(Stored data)
- - -

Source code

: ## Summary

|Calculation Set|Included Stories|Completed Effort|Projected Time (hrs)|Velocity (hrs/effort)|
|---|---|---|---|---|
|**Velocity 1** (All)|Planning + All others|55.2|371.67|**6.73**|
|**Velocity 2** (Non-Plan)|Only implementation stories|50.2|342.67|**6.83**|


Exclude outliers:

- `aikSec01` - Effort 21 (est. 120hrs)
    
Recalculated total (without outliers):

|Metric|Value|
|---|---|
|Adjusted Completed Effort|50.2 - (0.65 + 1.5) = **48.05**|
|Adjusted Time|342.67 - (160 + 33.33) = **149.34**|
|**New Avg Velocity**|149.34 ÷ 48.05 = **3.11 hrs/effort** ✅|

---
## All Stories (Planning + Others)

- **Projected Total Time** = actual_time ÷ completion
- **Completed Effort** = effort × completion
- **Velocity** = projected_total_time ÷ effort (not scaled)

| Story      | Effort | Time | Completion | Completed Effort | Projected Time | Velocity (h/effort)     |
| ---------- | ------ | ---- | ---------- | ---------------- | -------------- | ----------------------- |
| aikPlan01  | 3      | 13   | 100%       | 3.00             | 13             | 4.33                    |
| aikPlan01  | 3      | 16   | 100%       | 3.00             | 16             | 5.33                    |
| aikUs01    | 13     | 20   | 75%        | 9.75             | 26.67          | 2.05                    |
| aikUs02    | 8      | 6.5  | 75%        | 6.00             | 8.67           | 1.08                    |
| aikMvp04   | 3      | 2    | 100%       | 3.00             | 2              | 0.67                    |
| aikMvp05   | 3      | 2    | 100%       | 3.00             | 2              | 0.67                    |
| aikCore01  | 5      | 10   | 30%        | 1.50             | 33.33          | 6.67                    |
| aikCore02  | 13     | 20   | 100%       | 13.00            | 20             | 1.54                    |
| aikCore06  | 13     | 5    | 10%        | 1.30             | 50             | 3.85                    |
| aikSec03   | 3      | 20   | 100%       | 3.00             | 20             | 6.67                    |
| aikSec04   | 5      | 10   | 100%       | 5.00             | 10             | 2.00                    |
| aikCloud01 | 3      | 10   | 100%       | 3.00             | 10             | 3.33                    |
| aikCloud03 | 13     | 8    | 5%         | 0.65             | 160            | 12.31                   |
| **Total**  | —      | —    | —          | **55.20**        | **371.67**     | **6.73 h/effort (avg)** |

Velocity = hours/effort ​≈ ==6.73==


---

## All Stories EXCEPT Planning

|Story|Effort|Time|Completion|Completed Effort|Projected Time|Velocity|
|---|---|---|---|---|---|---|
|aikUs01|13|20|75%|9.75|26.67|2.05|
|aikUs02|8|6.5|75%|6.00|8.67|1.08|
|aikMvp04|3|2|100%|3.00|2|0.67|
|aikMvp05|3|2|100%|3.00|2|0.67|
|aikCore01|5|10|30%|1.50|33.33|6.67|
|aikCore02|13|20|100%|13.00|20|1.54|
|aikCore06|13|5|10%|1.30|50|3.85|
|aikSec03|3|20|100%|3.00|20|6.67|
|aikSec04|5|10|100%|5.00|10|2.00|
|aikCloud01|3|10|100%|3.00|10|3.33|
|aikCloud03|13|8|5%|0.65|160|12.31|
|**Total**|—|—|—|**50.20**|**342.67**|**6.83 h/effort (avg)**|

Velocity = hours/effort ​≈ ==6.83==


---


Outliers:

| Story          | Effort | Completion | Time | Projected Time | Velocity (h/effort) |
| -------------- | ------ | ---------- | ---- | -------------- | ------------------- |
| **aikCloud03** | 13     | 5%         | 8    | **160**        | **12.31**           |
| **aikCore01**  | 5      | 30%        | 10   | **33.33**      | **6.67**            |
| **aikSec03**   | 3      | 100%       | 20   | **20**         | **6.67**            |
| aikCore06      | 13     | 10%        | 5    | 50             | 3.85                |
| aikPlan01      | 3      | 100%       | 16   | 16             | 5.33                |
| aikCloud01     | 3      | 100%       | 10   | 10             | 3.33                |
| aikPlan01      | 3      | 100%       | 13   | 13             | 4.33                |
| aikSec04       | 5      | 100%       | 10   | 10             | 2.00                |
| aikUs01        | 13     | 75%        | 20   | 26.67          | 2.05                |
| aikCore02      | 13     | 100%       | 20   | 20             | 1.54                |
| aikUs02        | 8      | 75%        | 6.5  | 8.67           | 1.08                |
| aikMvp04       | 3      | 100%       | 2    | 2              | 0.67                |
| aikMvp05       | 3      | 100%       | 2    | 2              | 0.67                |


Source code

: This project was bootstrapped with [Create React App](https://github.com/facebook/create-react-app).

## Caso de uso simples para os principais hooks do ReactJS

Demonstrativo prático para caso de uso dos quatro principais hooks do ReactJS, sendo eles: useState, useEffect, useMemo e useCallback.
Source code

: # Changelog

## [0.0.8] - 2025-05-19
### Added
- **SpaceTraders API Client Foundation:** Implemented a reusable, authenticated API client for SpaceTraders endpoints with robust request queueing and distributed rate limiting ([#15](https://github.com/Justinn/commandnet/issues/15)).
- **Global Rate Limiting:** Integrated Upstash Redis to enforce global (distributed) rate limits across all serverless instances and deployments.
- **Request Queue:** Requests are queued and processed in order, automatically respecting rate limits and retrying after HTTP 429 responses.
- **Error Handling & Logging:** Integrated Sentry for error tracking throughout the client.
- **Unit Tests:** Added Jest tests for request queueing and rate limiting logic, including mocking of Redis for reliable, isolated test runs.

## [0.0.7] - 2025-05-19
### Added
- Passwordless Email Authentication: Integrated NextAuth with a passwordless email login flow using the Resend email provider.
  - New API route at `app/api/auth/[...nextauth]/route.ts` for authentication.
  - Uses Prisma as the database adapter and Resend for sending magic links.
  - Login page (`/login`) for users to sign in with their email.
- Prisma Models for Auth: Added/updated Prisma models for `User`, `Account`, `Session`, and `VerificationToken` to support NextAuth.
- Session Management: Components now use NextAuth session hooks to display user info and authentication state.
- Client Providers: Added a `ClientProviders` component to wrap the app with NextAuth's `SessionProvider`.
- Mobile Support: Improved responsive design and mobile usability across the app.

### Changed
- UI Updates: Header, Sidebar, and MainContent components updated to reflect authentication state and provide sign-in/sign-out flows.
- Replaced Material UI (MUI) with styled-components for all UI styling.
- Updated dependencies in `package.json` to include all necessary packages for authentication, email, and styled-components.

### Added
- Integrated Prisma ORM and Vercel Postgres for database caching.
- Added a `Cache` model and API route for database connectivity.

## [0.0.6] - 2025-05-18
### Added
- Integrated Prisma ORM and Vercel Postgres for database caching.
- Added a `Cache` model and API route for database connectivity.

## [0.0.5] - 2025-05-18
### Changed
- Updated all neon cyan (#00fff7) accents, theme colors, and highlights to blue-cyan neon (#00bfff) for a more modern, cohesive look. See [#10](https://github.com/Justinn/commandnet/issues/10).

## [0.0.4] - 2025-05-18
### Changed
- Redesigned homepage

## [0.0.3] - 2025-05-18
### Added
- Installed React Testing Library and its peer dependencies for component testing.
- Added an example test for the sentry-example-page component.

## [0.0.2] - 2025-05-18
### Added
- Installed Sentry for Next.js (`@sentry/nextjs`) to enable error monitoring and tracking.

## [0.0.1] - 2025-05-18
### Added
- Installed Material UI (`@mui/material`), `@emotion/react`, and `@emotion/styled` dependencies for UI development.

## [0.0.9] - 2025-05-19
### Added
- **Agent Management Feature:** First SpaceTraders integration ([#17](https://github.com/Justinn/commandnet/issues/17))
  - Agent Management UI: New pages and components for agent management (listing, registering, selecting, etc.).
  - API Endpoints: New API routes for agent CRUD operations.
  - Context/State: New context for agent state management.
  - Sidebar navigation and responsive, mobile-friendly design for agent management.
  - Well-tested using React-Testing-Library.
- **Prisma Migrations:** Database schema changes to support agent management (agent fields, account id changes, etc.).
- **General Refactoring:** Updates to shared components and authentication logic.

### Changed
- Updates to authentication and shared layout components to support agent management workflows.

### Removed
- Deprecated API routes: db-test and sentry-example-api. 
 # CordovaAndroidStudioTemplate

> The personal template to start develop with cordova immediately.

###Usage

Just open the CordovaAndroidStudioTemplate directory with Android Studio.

- - -

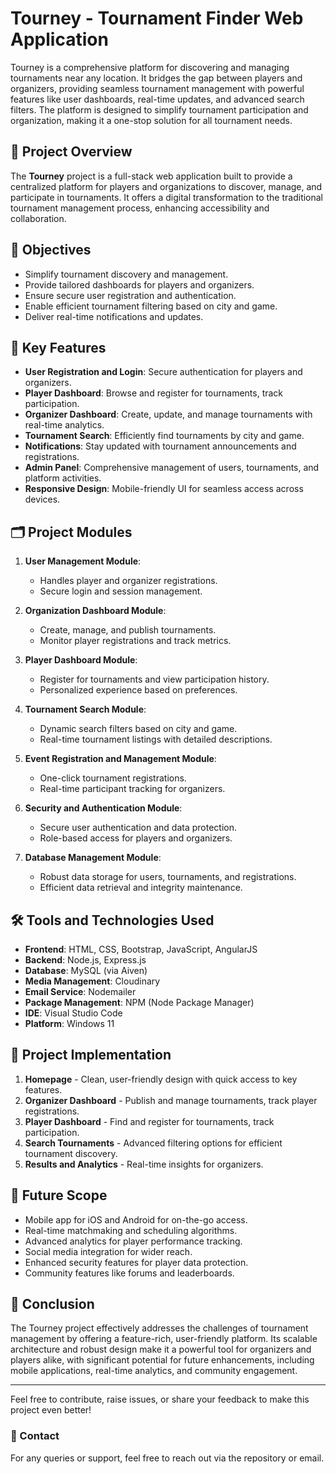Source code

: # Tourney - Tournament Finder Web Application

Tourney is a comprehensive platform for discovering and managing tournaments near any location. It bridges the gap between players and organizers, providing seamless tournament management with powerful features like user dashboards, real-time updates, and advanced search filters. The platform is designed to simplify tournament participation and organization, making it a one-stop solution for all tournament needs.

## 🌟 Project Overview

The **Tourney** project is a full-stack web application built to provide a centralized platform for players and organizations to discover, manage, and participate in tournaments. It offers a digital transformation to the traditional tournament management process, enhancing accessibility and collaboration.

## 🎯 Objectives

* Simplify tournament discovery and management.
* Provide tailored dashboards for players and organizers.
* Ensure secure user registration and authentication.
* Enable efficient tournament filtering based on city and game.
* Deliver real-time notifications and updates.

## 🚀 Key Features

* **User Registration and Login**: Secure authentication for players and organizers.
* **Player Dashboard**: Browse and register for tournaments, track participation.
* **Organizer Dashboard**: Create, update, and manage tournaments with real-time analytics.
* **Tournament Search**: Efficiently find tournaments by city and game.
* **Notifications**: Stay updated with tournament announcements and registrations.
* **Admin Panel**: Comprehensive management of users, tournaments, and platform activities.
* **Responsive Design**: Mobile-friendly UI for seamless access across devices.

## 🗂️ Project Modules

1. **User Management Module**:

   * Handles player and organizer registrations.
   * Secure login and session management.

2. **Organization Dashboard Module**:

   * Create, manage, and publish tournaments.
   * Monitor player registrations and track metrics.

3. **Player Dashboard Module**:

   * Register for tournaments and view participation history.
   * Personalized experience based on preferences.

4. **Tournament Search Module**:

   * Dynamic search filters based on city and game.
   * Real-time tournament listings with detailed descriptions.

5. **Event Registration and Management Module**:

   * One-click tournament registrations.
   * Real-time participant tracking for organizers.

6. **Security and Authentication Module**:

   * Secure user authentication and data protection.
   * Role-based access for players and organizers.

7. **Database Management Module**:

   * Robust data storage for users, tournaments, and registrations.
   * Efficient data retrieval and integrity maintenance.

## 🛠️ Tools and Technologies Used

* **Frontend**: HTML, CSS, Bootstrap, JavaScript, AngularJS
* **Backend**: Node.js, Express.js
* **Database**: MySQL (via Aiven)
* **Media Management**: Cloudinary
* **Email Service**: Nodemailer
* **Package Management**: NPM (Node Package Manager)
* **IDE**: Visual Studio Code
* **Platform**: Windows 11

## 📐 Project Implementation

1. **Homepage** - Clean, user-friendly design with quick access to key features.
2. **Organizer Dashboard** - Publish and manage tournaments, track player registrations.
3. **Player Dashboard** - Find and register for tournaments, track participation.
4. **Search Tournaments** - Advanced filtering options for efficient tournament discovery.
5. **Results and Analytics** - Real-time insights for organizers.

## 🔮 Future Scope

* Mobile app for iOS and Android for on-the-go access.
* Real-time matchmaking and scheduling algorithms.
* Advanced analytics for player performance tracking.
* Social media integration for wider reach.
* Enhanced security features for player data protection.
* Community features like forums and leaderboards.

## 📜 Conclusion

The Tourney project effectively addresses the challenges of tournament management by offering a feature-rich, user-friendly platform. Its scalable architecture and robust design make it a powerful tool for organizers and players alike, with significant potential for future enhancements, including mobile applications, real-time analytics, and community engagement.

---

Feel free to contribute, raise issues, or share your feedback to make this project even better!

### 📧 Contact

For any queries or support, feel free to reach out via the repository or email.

- - -

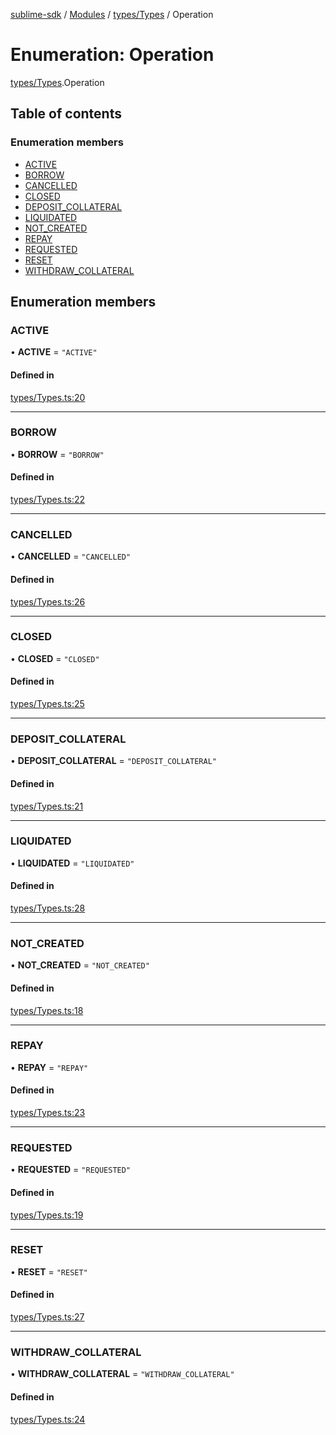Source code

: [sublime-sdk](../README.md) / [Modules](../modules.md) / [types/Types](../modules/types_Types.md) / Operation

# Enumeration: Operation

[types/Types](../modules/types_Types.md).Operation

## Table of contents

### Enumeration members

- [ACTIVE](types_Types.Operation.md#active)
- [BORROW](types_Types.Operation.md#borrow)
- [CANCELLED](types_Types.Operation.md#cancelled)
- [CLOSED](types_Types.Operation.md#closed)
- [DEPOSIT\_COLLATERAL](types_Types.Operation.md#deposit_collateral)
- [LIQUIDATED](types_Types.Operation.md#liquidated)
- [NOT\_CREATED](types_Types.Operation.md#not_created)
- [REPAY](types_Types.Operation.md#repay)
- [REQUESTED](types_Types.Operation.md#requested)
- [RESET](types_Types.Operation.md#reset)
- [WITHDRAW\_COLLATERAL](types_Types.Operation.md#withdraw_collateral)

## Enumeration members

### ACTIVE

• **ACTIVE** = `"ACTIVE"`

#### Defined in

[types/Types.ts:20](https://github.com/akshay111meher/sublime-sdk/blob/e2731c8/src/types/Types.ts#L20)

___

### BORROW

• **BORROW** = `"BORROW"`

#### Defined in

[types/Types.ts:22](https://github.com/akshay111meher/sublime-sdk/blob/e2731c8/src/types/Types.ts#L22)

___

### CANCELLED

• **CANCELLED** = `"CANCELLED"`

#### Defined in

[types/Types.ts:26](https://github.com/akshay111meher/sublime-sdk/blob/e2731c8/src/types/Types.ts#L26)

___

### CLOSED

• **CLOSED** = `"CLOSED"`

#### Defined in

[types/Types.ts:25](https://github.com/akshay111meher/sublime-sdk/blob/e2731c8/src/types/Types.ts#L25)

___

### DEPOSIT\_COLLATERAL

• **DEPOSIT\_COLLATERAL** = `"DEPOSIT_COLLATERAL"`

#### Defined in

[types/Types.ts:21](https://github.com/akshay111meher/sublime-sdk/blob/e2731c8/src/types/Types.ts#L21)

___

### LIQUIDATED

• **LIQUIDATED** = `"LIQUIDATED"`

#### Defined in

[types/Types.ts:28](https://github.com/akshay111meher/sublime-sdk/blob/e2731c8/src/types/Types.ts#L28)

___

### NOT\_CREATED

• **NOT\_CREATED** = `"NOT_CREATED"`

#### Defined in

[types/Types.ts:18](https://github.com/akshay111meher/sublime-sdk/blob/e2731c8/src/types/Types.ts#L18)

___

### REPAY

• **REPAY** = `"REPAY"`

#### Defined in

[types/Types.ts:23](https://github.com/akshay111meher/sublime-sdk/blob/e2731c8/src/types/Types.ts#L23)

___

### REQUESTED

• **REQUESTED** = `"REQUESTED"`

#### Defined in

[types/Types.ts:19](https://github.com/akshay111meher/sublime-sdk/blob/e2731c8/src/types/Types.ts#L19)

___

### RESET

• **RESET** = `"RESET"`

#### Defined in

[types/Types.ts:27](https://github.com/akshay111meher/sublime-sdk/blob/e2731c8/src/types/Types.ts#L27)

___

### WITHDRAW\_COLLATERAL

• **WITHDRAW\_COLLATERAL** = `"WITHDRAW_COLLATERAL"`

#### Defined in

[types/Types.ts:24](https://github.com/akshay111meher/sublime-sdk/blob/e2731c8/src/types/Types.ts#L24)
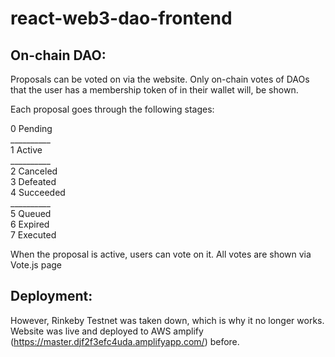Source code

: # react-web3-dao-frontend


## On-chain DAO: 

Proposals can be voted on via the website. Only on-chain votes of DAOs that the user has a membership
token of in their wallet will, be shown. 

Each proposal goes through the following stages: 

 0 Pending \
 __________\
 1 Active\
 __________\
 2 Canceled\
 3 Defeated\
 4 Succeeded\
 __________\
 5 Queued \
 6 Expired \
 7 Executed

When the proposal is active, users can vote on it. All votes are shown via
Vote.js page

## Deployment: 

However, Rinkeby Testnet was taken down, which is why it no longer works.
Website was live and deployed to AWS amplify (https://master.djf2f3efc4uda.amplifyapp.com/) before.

- - -

What the exercise asks:
Across all the entries, count the lines that contain the word "Testing" and give the number by itself.

Output of the task:
2